The paper ties in with two prevalent developments regarding the recent migration discourse that can be observed in numerous European countries. First, in the context of market liberalism, immigrants are increasingly being framed in regard to their economic potential. In Germany, this has resulted in several provisions facilitating the recruitment of ‘(highly) skilled migrants’, which goes hand in hand with efforts to ease access to the labour market for immigrants and refugees. At the same time, racist constructions of a sovereign nation state are being reinforced, increasingly influenced by the current revival of right-wing populist movements and parties in Germany and other European countries. This has resulted in a push to further close national and external borders, while championing new surveillance practices that monitor immigrants.
While these two perspectives on immigration may appear to be contradictory, they intertwine and reinforce each other in various ways. Public opinion surveys in Germany have shown that a widely spread orientation on norms and ideologies of self-optimization, individual economic performance and competition often correlate with rigid demands to exclude immigrants if they are regarded as ‘weak' and ‘unprofitable' (cf. Zick/Klein 2014). This perspective has divided immigrants into two categories: those who are seen as ‘economically valuable’ and those who are not seen as such (cf. Lentin/Titley 2011). This binary is also encountered in the interplay of labour-market and integration policies, which tend to frame immigrants as ethnicized ‘entrepreneurs of their selves’ who need to be ‘activated’ in market logics (cf. Bröckling 2007; Guitíerez Rodríguez 2003).

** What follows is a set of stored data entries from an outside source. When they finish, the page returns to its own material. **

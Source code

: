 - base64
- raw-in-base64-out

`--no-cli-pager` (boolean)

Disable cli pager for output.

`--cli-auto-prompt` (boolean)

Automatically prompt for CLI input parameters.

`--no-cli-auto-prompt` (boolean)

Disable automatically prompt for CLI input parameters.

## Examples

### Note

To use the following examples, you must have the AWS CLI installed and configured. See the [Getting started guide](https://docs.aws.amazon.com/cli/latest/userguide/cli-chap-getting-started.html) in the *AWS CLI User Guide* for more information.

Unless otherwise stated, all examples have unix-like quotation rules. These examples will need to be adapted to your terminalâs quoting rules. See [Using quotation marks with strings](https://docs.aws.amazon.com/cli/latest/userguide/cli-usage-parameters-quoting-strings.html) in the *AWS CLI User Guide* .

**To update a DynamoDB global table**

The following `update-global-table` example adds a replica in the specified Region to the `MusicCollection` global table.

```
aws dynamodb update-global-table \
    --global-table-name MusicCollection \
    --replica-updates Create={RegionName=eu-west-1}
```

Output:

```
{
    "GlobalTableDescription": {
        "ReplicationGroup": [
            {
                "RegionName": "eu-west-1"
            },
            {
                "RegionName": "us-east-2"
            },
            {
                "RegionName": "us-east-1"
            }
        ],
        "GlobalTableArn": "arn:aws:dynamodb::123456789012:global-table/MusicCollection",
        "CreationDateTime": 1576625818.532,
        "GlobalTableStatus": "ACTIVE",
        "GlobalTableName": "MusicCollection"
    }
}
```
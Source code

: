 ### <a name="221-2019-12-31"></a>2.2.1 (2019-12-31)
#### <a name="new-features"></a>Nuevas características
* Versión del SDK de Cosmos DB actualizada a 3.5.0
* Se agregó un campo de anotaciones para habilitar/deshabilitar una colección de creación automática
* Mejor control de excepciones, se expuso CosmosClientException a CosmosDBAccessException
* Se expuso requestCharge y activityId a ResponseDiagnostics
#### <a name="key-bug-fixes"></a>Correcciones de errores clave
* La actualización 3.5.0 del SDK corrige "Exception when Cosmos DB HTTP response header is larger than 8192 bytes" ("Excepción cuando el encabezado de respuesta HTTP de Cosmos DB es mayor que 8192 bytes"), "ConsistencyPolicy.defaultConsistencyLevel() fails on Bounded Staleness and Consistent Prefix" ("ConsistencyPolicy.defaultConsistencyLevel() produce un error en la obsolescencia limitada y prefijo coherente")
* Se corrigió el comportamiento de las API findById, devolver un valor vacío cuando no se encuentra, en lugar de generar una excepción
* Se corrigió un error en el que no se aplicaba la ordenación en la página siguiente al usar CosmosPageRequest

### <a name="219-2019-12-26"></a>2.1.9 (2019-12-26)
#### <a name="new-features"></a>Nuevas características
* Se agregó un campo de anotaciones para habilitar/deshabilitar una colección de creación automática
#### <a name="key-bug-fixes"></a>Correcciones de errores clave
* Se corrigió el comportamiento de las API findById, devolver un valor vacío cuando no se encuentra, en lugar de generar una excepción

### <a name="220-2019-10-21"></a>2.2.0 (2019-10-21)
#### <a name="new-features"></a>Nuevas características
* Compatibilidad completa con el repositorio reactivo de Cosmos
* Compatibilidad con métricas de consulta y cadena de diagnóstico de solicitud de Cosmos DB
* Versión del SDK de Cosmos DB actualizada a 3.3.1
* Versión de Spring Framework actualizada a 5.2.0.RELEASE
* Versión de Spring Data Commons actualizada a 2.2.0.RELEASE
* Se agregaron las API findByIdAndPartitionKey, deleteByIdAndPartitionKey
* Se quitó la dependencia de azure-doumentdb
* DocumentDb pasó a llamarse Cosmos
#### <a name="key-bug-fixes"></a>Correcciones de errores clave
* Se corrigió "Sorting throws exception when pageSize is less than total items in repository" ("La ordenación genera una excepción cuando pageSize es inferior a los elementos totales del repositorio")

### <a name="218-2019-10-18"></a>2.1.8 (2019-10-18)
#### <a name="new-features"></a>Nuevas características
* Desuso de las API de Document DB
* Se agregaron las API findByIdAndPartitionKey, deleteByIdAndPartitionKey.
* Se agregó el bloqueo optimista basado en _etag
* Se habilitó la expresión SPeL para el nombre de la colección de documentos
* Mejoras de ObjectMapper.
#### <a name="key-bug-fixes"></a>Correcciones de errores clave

My paper asks to which extent the described discourses and ambiguities penetrate into the school, its institutional framework, and educational concepts as well as into the attitudes and actions of teachers. By doing so, I consider the school as an essential social space, where ideas of migration-related difference and belonging are negotiated, and where discourses of othering are reproduced (cf. Quehl 2005). In order to take a closer look at the relationship between the described discourses and current processes of inclusion and exclusion in schools, my analysis focuses on inner-city secondary schools in Berlin. First, I am going to trace how economic imperatives of performance, competition, self-responsibility and activation have been incorporated into education and migration policies in Berlin since the 1990th. With reference to discourse and governmentality theories, I reconstruct how an (ethnical) “economization of the social” (Bröckling/Krasmann/Lemke 2000), especially regarding the processes of integration and education, gradually takes place in Berlin. I will then examine how these discourses impact the schools, and especially the teachers’ attitudes towards parents with different social and migration backgrounds. This will allow me to retrace how market logics have become racialized, leading to the framing of "unemployed parents with a migration background" in schools. I follow by focusing on the consequences of this framing for parents and their children in school. Moreover, I assess how institutional practices of inclusion and exclusion are justified through a meritocratic – and seemingly universalist – institutionalized knowledge. Since I don’t consider the political and institutional discourses to be totalitarian, I conclude by questioning the extent that pedagogical practices can challenge these discourses and impact social change. I also question the role that parents can play to break up the dominant (discursive) knowledge about them.